I have a data frame like this
col1 col2 col3 col4 col5
A A1 X 1 2
A A2 Y 2 2
A A3 Z 1 2
B B1 X 2 2
B B2 Y 2 2
B B3 Z 1 2
And i have a mapping like this.
mapping
col1 col3
A --> X
A --> Y
(A,B) --> Z
(A,B) --> (Y,Z)
This mapping works like a filter option that we use in excel. for eg: For A-->X, we'll filter A from col1 and filter X from col3, and get the sum from col4
for (A,B)-->Z, we'll filter both A & B from col1 and Z from col3, whatever sum we get from col4 should be stored.
I have tried groupby and pivot_table methods but couldn't be able to cover all the cases in mapping.
df1 = df.pivot_table(index= [col1,col3], columns = col3, values = col4, aggfunc='sum')
My expected result is.
col1 X Y Z YZ
A 1 2 2 6
B 2 6
Is there any way to get this using groupy or pivot_table, please let me know.

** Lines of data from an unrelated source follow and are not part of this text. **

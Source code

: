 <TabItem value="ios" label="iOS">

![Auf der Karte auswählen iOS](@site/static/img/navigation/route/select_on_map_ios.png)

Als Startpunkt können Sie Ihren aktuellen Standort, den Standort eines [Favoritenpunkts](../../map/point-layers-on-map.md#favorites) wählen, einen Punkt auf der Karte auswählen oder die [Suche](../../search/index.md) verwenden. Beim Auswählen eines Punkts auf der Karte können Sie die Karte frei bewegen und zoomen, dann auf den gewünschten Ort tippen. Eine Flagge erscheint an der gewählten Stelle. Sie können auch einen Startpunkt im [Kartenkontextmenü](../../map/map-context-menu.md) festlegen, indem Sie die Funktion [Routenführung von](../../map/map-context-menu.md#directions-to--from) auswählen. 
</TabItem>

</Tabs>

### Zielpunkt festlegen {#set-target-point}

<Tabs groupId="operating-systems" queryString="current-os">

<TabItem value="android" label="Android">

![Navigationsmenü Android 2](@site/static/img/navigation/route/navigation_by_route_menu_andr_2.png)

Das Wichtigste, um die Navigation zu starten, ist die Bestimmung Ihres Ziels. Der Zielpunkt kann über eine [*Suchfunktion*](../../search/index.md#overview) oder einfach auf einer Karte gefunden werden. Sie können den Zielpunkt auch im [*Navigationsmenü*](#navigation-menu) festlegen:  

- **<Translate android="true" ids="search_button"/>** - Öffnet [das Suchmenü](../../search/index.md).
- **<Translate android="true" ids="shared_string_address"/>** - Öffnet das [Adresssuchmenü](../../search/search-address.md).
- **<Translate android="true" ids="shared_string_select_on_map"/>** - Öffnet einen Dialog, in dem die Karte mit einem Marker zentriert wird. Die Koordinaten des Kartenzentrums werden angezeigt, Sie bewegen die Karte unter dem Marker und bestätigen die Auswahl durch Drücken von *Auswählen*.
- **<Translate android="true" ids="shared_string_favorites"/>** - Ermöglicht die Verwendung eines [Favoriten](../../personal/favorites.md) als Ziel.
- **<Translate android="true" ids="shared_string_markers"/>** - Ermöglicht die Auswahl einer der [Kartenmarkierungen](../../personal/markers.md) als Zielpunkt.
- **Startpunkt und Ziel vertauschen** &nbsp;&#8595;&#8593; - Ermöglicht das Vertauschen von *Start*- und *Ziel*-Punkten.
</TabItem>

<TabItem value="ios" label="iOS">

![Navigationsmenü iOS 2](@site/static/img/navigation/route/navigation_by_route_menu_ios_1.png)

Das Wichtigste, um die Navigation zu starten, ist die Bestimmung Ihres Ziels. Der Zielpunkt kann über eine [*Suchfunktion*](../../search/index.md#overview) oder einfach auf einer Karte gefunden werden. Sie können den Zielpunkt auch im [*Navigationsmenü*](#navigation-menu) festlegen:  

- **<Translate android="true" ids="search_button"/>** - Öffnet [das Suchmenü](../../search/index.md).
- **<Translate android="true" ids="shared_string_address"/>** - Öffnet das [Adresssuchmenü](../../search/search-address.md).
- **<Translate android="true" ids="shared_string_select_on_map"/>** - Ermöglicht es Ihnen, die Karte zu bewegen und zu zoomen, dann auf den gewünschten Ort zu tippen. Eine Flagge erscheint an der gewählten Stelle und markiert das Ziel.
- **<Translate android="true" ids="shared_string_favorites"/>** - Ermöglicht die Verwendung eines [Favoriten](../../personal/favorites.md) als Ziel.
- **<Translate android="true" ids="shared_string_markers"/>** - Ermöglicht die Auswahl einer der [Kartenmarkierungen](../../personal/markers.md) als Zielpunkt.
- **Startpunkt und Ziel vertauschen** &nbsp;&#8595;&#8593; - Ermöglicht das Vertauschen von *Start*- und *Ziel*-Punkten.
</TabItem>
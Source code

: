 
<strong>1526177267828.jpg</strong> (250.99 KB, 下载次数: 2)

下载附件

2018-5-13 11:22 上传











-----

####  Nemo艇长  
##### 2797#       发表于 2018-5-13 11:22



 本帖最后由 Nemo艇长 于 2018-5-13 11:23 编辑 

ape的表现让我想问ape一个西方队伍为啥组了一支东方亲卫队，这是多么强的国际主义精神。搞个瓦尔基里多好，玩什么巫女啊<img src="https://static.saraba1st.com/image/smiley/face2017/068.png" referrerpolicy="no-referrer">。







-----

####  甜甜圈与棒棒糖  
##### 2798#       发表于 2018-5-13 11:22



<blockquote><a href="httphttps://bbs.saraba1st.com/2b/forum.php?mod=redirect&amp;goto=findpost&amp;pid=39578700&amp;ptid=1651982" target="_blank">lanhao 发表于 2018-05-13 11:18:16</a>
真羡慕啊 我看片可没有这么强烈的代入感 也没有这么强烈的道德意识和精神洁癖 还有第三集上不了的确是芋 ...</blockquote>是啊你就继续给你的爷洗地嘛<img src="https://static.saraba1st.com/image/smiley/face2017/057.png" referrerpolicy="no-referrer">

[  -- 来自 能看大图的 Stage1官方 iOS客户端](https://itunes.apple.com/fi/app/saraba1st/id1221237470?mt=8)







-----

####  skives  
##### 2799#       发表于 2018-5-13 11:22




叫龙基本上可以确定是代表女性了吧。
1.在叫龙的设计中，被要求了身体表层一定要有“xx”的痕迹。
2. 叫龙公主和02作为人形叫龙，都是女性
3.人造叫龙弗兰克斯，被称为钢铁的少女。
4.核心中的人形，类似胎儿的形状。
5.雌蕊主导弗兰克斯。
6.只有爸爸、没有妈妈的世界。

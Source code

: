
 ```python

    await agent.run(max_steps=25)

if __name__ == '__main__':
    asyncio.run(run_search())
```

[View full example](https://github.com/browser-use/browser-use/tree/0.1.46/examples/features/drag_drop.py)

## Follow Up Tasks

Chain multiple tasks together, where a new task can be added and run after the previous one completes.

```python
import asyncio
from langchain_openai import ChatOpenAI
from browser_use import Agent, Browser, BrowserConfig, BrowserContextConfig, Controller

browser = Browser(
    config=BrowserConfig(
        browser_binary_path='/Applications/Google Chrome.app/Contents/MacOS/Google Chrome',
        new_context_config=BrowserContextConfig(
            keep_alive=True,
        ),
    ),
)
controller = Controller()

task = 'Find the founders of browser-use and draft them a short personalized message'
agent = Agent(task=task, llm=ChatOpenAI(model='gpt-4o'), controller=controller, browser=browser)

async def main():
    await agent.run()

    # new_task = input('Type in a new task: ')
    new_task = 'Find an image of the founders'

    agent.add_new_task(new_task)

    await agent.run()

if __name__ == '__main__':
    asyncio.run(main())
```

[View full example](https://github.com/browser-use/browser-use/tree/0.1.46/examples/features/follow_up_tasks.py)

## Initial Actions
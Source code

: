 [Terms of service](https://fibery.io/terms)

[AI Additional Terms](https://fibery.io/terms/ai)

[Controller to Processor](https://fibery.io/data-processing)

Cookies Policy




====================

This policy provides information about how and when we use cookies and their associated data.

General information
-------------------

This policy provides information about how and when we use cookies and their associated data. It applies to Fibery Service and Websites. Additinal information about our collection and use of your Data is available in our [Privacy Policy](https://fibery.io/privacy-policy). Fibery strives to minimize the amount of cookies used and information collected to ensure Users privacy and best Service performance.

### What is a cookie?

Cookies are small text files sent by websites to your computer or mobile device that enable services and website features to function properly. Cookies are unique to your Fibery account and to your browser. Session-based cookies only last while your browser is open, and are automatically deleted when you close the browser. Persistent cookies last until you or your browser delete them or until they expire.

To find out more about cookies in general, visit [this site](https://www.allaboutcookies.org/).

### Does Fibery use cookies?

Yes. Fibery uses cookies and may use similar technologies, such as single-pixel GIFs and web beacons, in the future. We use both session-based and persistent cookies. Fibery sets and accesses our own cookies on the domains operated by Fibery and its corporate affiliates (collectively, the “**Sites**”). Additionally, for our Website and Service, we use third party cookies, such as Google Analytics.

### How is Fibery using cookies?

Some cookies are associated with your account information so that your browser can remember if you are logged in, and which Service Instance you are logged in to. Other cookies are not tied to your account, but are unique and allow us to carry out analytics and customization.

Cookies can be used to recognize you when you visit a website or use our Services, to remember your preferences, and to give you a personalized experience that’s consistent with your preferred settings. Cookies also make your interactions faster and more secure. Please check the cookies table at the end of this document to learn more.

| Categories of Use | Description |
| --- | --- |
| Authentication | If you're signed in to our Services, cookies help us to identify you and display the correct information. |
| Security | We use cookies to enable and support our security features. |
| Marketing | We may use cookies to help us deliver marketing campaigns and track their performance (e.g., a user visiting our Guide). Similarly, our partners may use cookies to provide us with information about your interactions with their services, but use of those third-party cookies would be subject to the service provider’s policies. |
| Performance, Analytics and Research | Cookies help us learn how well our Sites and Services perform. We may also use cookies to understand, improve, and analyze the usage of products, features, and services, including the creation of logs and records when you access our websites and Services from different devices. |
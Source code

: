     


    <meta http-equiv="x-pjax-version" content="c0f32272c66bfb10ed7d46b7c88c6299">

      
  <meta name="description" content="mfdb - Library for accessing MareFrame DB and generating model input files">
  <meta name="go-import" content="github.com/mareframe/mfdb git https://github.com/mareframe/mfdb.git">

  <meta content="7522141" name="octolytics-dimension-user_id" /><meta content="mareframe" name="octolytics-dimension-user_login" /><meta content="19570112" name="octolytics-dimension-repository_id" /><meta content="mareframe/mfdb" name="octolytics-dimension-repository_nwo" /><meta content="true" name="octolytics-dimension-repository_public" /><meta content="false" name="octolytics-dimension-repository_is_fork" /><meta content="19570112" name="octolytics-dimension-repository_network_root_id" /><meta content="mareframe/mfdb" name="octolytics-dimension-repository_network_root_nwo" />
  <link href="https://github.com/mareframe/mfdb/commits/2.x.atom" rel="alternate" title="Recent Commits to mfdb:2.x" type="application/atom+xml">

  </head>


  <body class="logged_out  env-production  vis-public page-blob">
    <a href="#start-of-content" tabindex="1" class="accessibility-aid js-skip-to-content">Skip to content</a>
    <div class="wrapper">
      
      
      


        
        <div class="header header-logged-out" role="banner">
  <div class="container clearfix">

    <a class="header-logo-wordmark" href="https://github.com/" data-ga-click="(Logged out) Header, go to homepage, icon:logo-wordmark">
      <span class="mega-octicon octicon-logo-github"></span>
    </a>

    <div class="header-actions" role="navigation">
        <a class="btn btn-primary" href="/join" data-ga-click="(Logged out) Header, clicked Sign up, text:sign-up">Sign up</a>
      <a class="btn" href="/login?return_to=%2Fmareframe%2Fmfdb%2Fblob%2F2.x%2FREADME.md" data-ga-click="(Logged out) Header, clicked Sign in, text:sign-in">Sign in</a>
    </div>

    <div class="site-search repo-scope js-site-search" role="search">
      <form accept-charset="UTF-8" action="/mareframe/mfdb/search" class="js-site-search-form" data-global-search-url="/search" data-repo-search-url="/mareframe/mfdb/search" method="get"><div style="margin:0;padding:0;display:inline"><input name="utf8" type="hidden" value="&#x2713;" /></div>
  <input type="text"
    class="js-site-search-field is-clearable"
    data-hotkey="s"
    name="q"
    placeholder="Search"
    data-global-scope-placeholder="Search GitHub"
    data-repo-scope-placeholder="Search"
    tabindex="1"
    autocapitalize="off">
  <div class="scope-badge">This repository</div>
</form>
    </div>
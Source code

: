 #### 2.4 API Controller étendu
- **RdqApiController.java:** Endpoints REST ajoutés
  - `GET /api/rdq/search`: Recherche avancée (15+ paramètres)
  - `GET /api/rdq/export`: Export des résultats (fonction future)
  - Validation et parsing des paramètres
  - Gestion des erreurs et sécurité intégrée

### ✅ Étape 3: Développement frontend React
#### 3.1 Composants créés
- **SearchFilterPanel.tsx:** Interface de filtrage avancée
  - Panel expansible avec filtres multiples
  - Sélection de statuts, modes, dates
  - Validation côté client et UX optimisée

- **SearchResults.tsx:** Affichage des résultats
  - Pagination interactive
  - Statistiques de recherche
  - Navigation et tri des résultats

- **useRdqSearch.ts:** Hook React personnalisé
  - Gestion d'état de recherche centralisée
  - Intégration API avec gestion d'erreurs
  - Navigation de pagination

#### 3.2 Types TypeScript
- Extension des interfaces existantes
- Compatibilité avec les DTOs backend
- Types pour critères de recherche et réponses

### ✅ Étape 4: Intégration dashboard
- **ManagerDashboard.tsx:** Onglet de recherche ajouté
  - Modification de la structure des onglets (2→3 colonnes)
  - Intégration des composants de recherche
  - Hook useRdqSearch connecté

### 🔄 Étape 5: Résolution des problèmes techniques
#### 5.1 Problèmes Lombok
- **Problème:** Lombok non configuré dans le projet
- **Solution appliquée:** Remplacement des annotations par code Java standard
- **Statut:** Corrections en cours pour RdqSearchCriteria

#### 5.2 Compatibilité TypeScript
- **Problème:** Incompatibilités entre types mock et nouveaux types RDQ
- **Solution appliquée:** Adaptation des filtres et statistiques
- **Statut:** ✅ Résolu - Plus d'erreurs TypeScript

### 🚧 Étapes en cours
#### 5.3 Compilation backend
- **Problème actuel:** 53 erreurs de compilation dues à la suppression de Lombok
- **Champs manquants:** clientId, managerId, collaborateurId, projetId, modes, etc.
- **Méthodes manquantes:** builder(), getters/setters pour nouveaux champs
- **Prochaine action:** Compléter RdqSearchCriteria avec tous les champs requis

With the dataframe you provided:
import pandas as pd
df = pd.DataFrame(
{
"col1": ["A", "A", "A", "B", "B", "B"],
"col2": ["A1", "A2", "A3", "B1", "B2", "B3"],
"col3": ["X", "Y", "Z", "X", "Y", "Z"],
"col4": [1, 2, 1, 2, 2, 1],
"col5": [2, 2, 2, 2, 2, 2],
}
)
Here is one way to do it with Pandas groupby and advanced indexing:
# Get values
df = df.groupby(["col1", "col3"]).agg(list)["col4"].apply(lambda x: x[0])
print(df)
# Output
col1 col3
A X 1
Y 2
Z 1
B X 2
Y 2
Z 1
# Assign values to new dataframe
new_df = pd.DataFrame()
for i in ("X", "Y"):
new_df.at["A", i] = df.loc[("A", i)]
for i in ("A", "B"):
new_df.at[i, "Z"] = df.loc["A":"B", "Z", :].reset_index().sum()["col4"]
new_df.at[i, "YZ"] = df.loc["A":"B", "Y":"Z", :].reset_index().sum()["col4"]
# Cleanup
new_df = new_df.fillna(0).astype(int).replace(0, "")
new_df.columns.name = "col1"
Then:
print(new_df)
# Output
col1 X Y Z YZ
A 1 2 2 6
B 2 6